Матерь Божья, она же любит его! Это чувство обрушилось на нее, словно удар в солнечное сплетение.
Она открыла рот, чтобы сказать ему об этом, но он стоял и смотрел на нее с таким каменным, замкнутым лицом, что у нее отнялся язык.
— Я не веду с тобой никакой игры, Фрэнки, — сказал он наконец тихим голосом. — Может, тебе самой стоит поточнее определить, чего именно ты хочешь от меня. Видит Бог, о своих чувствах я говорил тебе не раз и не два.
Он резко повернулся и схватил со стула свою куртку. Через мгновение она услышала, как за ним закрылась входная дверь. Он ушел.
ГЛАВА СЕДЬМАЯ
Всю дорогу домой Эрик ругал себя последними словами. Он сказал то, что думал, но, может быть, он слишком давит на нее, слишком спешит? Ведь он же обещал дать ей время, не так ли? Да, он оскорблен в своих чувствах. Потому что любит ее. Но он не должен был устраивать целый скандал из‑за того, что до сих пор не знаком с ее семьей. Еще успеет — у него для этого вся жизнь впереди.
Почему он позволил гордости взять верх над здравым смыслом? Особенно если учесть, что он не знает ровным счетом ничего о ее семье.
Когда он вошел, дом показался ему мрачным и страшно пустым. Он направлялся к телефону, чтобы позвонить Фрэнки, когда тот зазвонил.
— Эрик? — Ее голос, обычно такой жизнерадостный, сейчас звучал глухо и неуверенно. — Мне правда очень жаль, что так получилось. Я не хотела обидеть тебя. Просто меня бесит, что мои родственники хотят все время все обо мне знать. Это выводит меня из себя. Это не имеет ничего общего с моими чувствами к тебе. Прости, что я причинила тебе боль.

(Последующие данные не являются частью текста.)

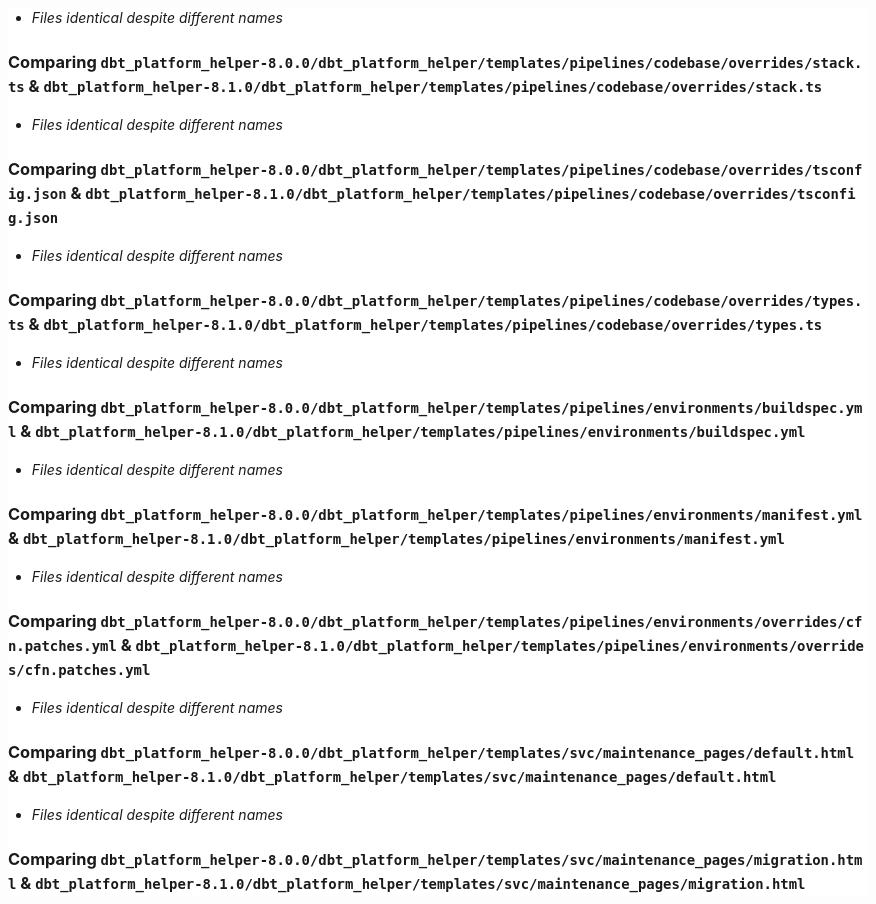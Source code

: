  * *Files identical despite different names*

### Comparing `dbt_platform_helper-8.0.0/dbt_platform_helper/templates/pipelines/codebase/overrides/stack.ts` & `dbt_platform_helper-8.1.0/dbt_platform_helper/templates/pipelines/codebase/overrides/stack.ts`

 * *Files identical despite different names*

### Comparing `dbt_platform_helper-8.0.0/dbt_platform_helper/templates/pipelines/codebase/overrides/tsconfig.json` & `dbt_platform_helper-8.1.0/dbt_platform_helper/templates/pipelines/codebase/overrides/tsconfig.json`

 * *Files identical despite different names*

### Comparing `dbt_platform_helper-8.0.0/dbt_platform_helper/templates/pipelines/codebase/overrides/types.ts` & `dbt_platform_helper-8.1.0/dbt_platform_helper/templates/pipelines/codebase/overrides/types.ts`

 * *Files identical despite different names*

### Comparing `dbt_platform_helper-8.0.0/dbt_platform_helper/templates/pipelines/environments/buildspec.yml` & `dbt_platform_helper-8.1.0/dbt_platform_helper/templates/pipelines/environments/buildspec.yml`

 * *Files identical despite different names*

### Comparing `dbt_platform_helper-8.0.0/dbt_platform_helper/templates/pipelines/environments/manifest.yml` & `dbt_platform_helper-8.1.0/dbt_platform_helper/templates/pipelines/environments/manifest.yml`

 * *Files identical despite different names*

### Comparing `dbt_platform_helper-8.0.0/dbt_platform_helper/templates/pipelines/environments/overrides/cfn.patches.yml` & `dbt_platform_helper-8.1.0/dbt_platform_helper/templates/pipelines/environments/overrides/cfn.patches.yml`

 * *Files identical despite different names*

### Comparing `dbt_platform_helper-8.0.0/dbt_platform_helper/templates/svc/maintenance_pages/default.html` & `dbt_platform_helper-8.1.0/dbt_platform_helper/templates/svc/maintenance_pages/default.html`

 * *Files identical despite different names*

### Comparing `dbt_platform_helper-8.0.0/dbt_platform_helper/templates/svc/maintenance_pages/migration.html` & `dbt_platform_helper-8.1.0/dbt_platform_helper/templates/svc/maintenance_pages/migration.html`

Все остатки гнева улетучились без следа.
— Милая, ты тоже прости меня. С моей стороны было несправедливо придираться к тебе из‑за твоих родственников. — Он взглянул на часы. — Послушай, сейчас только половина двенадцатого. Хочешь, я сейчас же опять буду у тебя?
Она чуть‑чуть помолчала.
— Да, очень хочу. Ты мне нужен. И еще…
— Что, Фрэнки?
— Поскорее, ладно?
В конце концов Эрик встретился с Домом Гранателли, и это случилось на полугодичном собрании Сент‑Луисской ассоциации владельцев ресторанов.
Собрание происходило во вторник третьей недели мая, во второй половине дня. Когда деловая часть собрания закончилась, старые друзья и деловые партнеры стали подниматься со своих мест, чтобы встретиться и поговорить.
Эрик знал Дома Гранателли лишь понаслышке. Все, кто был занят в ресторанном бизнесе, с уважением относились к этому человеку, который поддерживал из года в год популярность и высокий уровень заведения Гранателли.